» **AIM OF THE TASK**:
Could you copy the data that follows exactly as written, but drop the pictures?

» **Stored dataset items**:
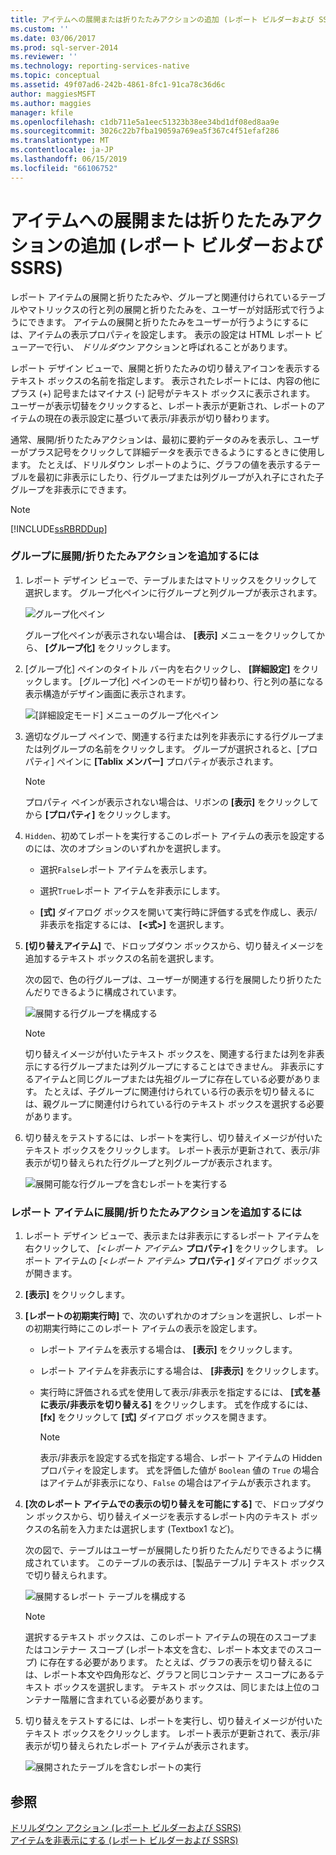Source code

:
 ```yaml
---
title: アイテムへの展開または折りたたみアクションの追加 (レポート ビルダーおよび SSRS) | Microsoft Docs
ms.custom: ''
ms.date: 03/06/2017
ms.prod: sql-server-2014
ms.reviewer: ''
ms.technology: reporting-services-native
ms.topic: conceptual
ms.assetid: 49f07ad6-242b-4861-8fc1-91ca78c36d6c
author: maggiesMSFT
ms.author: maggies
manager: kfile
ms.openlocfilehash: c1db711e5a1eec51323b38ee34bd1df08ed8aa9e
ms.sourcegitcommit: 3026c22b7fba19059a769ea5f367c4f51efaf286
ms.translationtype: MT
ms.contentlocale: ja-JP
ms.lasthandoff: 06/15/2019
ms.locfileid: "66106752"
---
```

# <a name="add-an-expand-or-collapse-action-to-an-item-report-builder-and-ssrs"></a>アイテムへの展開または折りたたみアクションの追加 (レポート ビルダーおよび SSRS)
  レポート アイテムの展開と折りたたみや、グループと関連付けられているテーブルやマトリックスの行と列の展開と折りたたみを、ユーザーが対話形式で行うようにできます。 アイテムの展開と折りたたみをユーザーが行うようにするには、アイテムの表示プロパティを設定します。 表示の設定は HTML レポート ビューアーで行い、 *ドリルダウン* アクションと呼ばれることがあります。  
  
 レポート デザイン ビューで、展開と折りたたみの切り替えアイコンを表示するテキスト ボックスの名前を指定します。 表示されたレポートには、内容の他にプラス (+) 記号またはマイナス (-) 記号がテキスト ボックスに表示されます。 ユーザーが表示切替をクリックすると、レポート表示が更新され、レポートのアイテムの現在の表示設定に基づいて表示/非表示が切り替わります。  
  
 通常、展開/折りたたみアクションは、最初に要約データのみを表示し、ユーザーがプラス記号をクリックして詳細データを表示できるようにするときに使用します。 たとえば、ドリルダウン レポートのように、グラフの値を表示するテーブルを最初に非表示にしたり、行グループまたは列グループが入れ子にされた子グループを非表示にできます。  
  
> [!NOTE]  
>  [!INCLUDE[ssRBRDDup](../../includes/ssrbrddup-md.md)]  
  
### <a name="to-add-expand-and-collapse-action-to-a-group"></a>グループに展開/折りたたみアクションを追加するには  
  
1.  レポート デザイン ビューで、テーブルまたはマトリックスをクリックして選択します。 グループ化ペインに行グループと列グループが表示されます。  
  
     ![グループ化ペイン](../media/groupingpane.png "グループ化ペイン")  
  
     グループ化ペインが表示されない場合は、 **[表示]** メニューをクリックしてから、 **[グループ化]** をクリックします。  
  
2.  [グループ化] ペインのタイトル バー内を右クリックし、 **[詳細設定]** をクリックします。 [グループ化] ペインのモードが切り替わり、行と列の基になる表示構造がデザイン画面に表示されます。  
  
     ![[詳細設定モード] メニューのグループ化ペイン](../media/groupingpane-advancedmode.png "[詳細設定モード] メニューのグループ化ペイン")  
  
3.  適切なグループ ペインで、関連する行または列を非表示にする行グループまたは列グループの名前をクリックします。 グループが選択されると、[プロパティ] ペインに **[Tablix メンバー]** プロパティが表示されます。  
  
    > [!NOTE]  
    >  プロパティ ペインが表示されない場合は、リボンの **[表示]** をクリックしてから **[プロパティ]** をクリックします。  
  
4.  `Hidden`、初めてレポートを実行するこのレポート アイテムの表示を設定するのには、次のオプションのいずれかを選択します。  
  
    -   選択`False`レポート アイテムを表示します。  
  
    -   選択`True`レポート アイテムを非表示にします。  
  
    -   **[式]** ダイアログ ボックスを開いて実行時に評価する式を作成し、表示/非表示を指定するには、 **[\<式>]** を選択します。  
  
5.  **[切り替えアイテム]** で、ドロップダウン ボックスから、切り替えイメージを追加するテキスト ボックスの名前を選択します。  
  
     次の図で、色の行グループは、ユーザーが関連する行を展開したり折りたたんだりできるように構成されています。  
  
     ![展開する行グループを構成する](../media/expandcollapse-confighiddentoggleitemwithnumbers.png "展開する行グループを構成する")  
  
    > [!NOTE]  
    >  切り替えイメージが付いたテキスト ボックスを、関連する行または列を非表示にする行グループまたは列グループにすることはできません。 非表示にするアイテムと同じグループまたは先祖グループに存在している必要があります。 たとえば、子グループに関連付けられている行の表示を切り替えるには、親グループに関連付けられている行のテキスト ボックスを選択する必要があります。  
  
6.  切り替えをテストするには、レポートを実行し、切り替えイメージが付いたテキスト ボックスをクリックします。 レポート表示が更新されて、表示/非表示が切り替えられた行グループと列グループが表示されます。  
  
     ![展開可能な行グループを含むレポートを実行する](../media/expandcollapse-runreport-rowgroup.png "展開可能な行グループを含むレポートを実行する")  
  
### <a name="to-add-expand-and-collapse-action-to-a-report-item"></a>レポート アイテムに展開/折りたたみアクションを追加するには  
  
1.  レポート デザイン ビューで、表示または非表示にするレポート アイテムを右クリックして、 *[\<レポート アイテム>* **プロパティ]** をクリックします。 レポート アイテムの *[\<レポート アイテム>* **プロパティ]** ダイアログ ボックスが開きます。  
  
2.  **[表示]** をクリックします。  
  
3.  **[レポートの初期実行時]** で、次のいずれかのオプションを選択し、レポートの初期実行時にこのレポート アイテムの表示を設定します。  
  
    -   レポート アイテムを表示する場合は、 **[表示]** をクリックします。  
  
    -   レポート アイテムを非表示にする場合は、 **[非表示]** をクリックします。  
  
    -   実行時に評価される式を使用して表示/非表示を指定するには、 **[式を基に表示/非表示を切り替える]** をクリックします。 式を作成するには、 **[fx]** をクリックして **[式]** ダイアログ ボックスを開きます。  
  
        > [!NOTE]  
        >  表示/非表示を設定する式を指定する場合、レポート アイテムの Hidden プロパティを設定します。 式を評価した値が `Boolean` 値の `True` の場合はアイテムが非表示になり、`False` の場合はアイテムが表示されます。  
  
4.  **[次のレポート アイテムでの表示の切り替えを可能にする]** で、ドロップダウン ボックスから、切り替えイメージを表示するレポート内のテキスト ボックスの名前を入力または選択します (Textbox1 など)。  
  
     次の図で、テーブルはユーザーが展開したり折りたたんだりできるように構成されています。 このテーブルの表示は、[製品テーブル] テキスト ボックスで切り替えられます。  
  
     ![展開するレポート テーブルを構成する](../media/expandcollapse-reporttable.png "展開するレポート テーブルを構成する")  
  
    > [!NOTE]  
    >  選択するテキスト ボックスは、このレポート アイテムの現在のスコープまたはコンテナー スコープ (レポート本文を含む、レポート本文までのスコープ) に存在する必要があります。 たとえば、グラフの表示を切り替えるには、レポート本文や四角形など、グラフと同じコンテナー スコープにあるテキスト ボックスを選択します。 テキスト ボックスは、同じまたは上位のコンテナー階層に含まれている必要があります。  
  
5.  切り替えをテストするには、レポートを実行し、切り替えイメージが付いたテキスト ボックスをクリックします。 レポート表示が更新されて、表示/非表示が切り替えられたレポート アイテムが表示されます。  
  
     ![展開されたテーブルを含むレポートの実行](../media/expandcollapse-runreport-reporttable.png "展開されたテーブルを含むレポートの実行")  
  
## <a name="see-also"></a>参照  
 [ドリルダウン アクション (レポート ビルダーおよび SSRS)](drilldown-action-report-builder-and-ssrs.md)   
 [アイテムを非表示にする (レポート ビルダーおよび SSRS)](../report-builder/hide-an-item-report-builder-and-ssrs.md)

» **TASK RESPONSE**:
Source code

:
 ```yaml
---
title: アイテムへの展開または折りたたみアクションの追加 (レポート ビルダーおよび SSRS) | Microsoft Docs
ms.custom: ''
ms.date: 03/06/2017
ms.prod: sql-server-2014
ms.reviewer: ''
ms.technology: reporting-services-native
ms.topic: conceptual
ms.assetid: 49f07ad6-242b-4861-8fc1-91ca78c36d6c
author: maggiesMSFT
ms.author: maggies
manager: kfile
ms.openlocfilehash: c1db711e5a1eec51323b38ee34bd1df08ed8aa9e
ms.sourcegitcommit: 3026c22b7fba19059a769ea5f367c4f51efaf286
ms.translationtype: MT
ms.contentlocale: ja-JP
ms.lasthandoff: 06/15/2019
ms.locfileid: "66106752"
---
```

# <a name="add-an-expand-or-collapse-action-to-an-item-report-builder-and-ssrs"></a>アイテムへの展開または折りたたみアクションの追加 (レポート ビルダーおよび SSRS)
  レポート アイテムの展開と折りたたみや、グループと関連付けられているテーブルやマトリックスの行と列の展開と折りたたみを、ユーザーが対話形式で行うようにできます。 アイテムの展開と折りたたみをユーザーが行うようにするには、アイテムの表示プロパティを設定します。 表示の設定は HTML レポート ビューアーで行い、 *ドリルダウン* アクションと呼ばれることがあります。  
  
 レポート デザイン ビューで、展開と折りたたみの切り替えアイコンを表示するテキスト ボックスの名前を指定します。 表示されたレポートには、内容の他にプラス (+) 記号またはマイナス (-) 記号がテキスト ボックスに表示されます。 ユーザーが表示切替をクリックすると、レポート表示が更新され、レポートのアイテムの現在の表示設定に基づいて表示/非表示が切り替わります。  
  
 通常、展開/折りたたみアクションは、最初に要約データのみを表示し、ユーザーがプラス記号をクリックして詳細データを表示できるようにするときに使用します。 たとえば、ドリルダウン レポートのように、グラフの値を表示するテーブルを最初に非表示にしたり、行グループまたは列グループが入れ子にされた子グループを非表示にできます。  
  
> [!NOTE]  
>  [!INCLUDE[ssRBRDDup](../../includes/ssrbrddup-md.md)]  
  
### <a name="to-add-expand-and-collapse-action-to-a-group"></a>グループに展開/折りたたみアクションを追加するには  
  
1.  レポート デザイン ビューで、テーブルまたはマトリックスをクリックして選択します。 グループ化ペインに行グループと列グループが表示されます。  
  
     ![グループ化ペイン](../media/groupingpane.png "グループ化ペイン")  
  
     グループ化ペインが表示されない場合は、 **[表示]** メニューをクリックしてから、 **[グループ化]** をクリックします。  
  
2.  [グループ化] ペインのタイトル バー内を右クリックし、 **[詳細設定]** をクリックします。 [グループ化] ペインのモードが切り替わり、行と列の基になる表示構造がデザイン画面に表示されます。  
  
     ![[詳細設定モード] メニューのグループ化ペイン](../media/groupingpane-advancedmode.png "[詳細設定モード] メニューのグループ化ペイン")  
  
3.  適切なグループ ペインで、関連する行または列を非表示にする行グループまたは列グループの名前をクリックします。 グループが選択されると、[プロパティ] ペインに **[Tablix メンバー]** プロパティが表示されます。  
  
    > [!NOTE]  
    >  プロパティ ペインが表示されない場合は、リボンの **[表示]** をクリックしてから **[プロパティ]** をクリックします。  
  
4.  `Hidden`、初めてレポートを実行するこのレポート アイテムの表示を設定するのには、次のオプションのいずれかを選択します。  
  
    -   選択`False`レポート アイテムを表示します。  
  
    -   選択`True`レポート アイテムを非表示にします。  
  
    -   **[式]** ダイアログ ボックスを開いて実行時に評価する式を作成し、表示/非表示を指定するには、 **[\<式>]** を選択します。  
  
5.  **[切り替えアイテム]** で、ドロップダウン ボックスから、切り替えイメージを追加するテキスト ボックスの名前を選択します。  
  
     次の図で、色の行グループは、ユーザーが関連する行を展開したり折りたたんだりできるように構成されています。  
  
     ![展開する行グループを構成する](../media/expandcollapse-confighiddentoggleitemwithnumbers.png "展開する行グループを構成する")  
  
    > [!NOTE]  
    >  切り替えイメージが付いたテキスト ボックスを、関連する行または列を非表示にする行グループまたは列グループにすることはできません。 非表示にするアイテムと同じグループまたは先祖グループに存在している必要があります。 たとえば、子グループに関連付けられている行の表示を切り替えるには、親グループに関連付けられている行のテキスト ボックスを選択する必要があります。  
  
6.  切り替えをテストするには、レポートを実行し、切り替えイメージが付いたテキスト ボックスをクリックします。 レポート表示が更新されて、表示/非表示が切り替えられた行グループと列グループが表示されます。  
  
     ![展開可能な行グループを含むレポートを実行する](../media/expandcollapse-runreport-rowgroup.png "展開可能な行グループを含むレポートを実行する")  
  
### <a name="to-add-expand-and-collapse-action-to-a-report-item"></a>レポート アイテムに展開/折りたたみアクションを追加するには  
  
1.  レポート デザイン ビューで、表示または非表示にするレポート アイテムを右クリックして、 *[\<レポート アイテム>* **プロパティ]** をクリックします。 レポート アイテムの *[\<レポート アイテム>* **プロパティ]** ダイアログ ボックスが開きます。  
  
2.  **[表示]** をクリックします。  
  
3.  **[レポートの初期実行時]** で、次のいずれかのオプションを選択し、レポートの初期実行時にこのレポート アイテムの表示を設定します。  
  
    -   レポート アイテムを表示する場合は、 **[表示]** をクリックします。  
  
    -   レポート アイテムを非表示にする場合は、 **[非表示]** をクリックします。  
  
    -   実行時に評価される式を使用して表示/非表示を指定するには、 **[式を基に表示/非表示を切り替える]** をクリックします。 式を作成するには、 **[fx]** をクリックして **[式]** ダイアログ ボックスを開きます。  
  
        > [!NOTE]  
        >  表示/非表示を設定する式を指定する場合、レポート アイテムの Hidden プロパティを設定します。 式を評価した値が `Boolean` 値の `True` の場合はアイテムが非表示になり、`False` の場合はアイテムが表示されます。  
  
4.  **[次のレポート アイテムでの表示の切り替えを可能にする]** で、ドロップダウン ボックスから、切り替えイメージを表示するレポート内のテキスト ボックスの名前を入力または選択します (Textbox1 など)。  
  
     次の図で、テーブルはユーザーが展開したり折りたたんだりできるように構成されています。 このテーブルの表示は、[製品テーブル] テキスト ボックスで切り替えられます。  
  
     ![展開するレポート テーブルを構成する](../media/expandcollapse-reporttable.png "展開するレポート テーブルを構成する")  
  
    > [!NOTE]  
    >  選択するテキスト ボックスは、このレポート アイテムの現在のスコープまたはコンテナー スコープ (レポート本文を含む、レポート本文までのスコープ) に存在する必要があります。 たとえば、グラフの表示を切り替えるには、レポート本文や四角形など、グラフと同じコンテナー スコープにあるテキスト ボックスを選択します。 テキスト ボックスは、同じまたは上位のコンテナー階層に含まれている必要があります。  
  
5.  切り替えをテストするには、レポートを実行し、切り替えイメージが付いたテキスト ボックスをクリックします。 レポート表示が更新されて、表示/非表示が切り替えられたレポート アイテムが表示されます。  
  
     ![展開されたテーブルを含むレポートの実行](../media/expandcollapse-runreport-reporttable.png "展開されたテーブルを含むレポートの実行")  
  
## <a name="see-also"></a>参照  
 [ドリルダウン アクション (レポート ビルダーおよび SSRS)](drilldown-action-report-builder-and-ssrs.md)   
 [アイテムを非表示にする (レポート ビルダーおよび SSRS)](../report-builder/hide-an-item-report-builder-and-ssrs.md)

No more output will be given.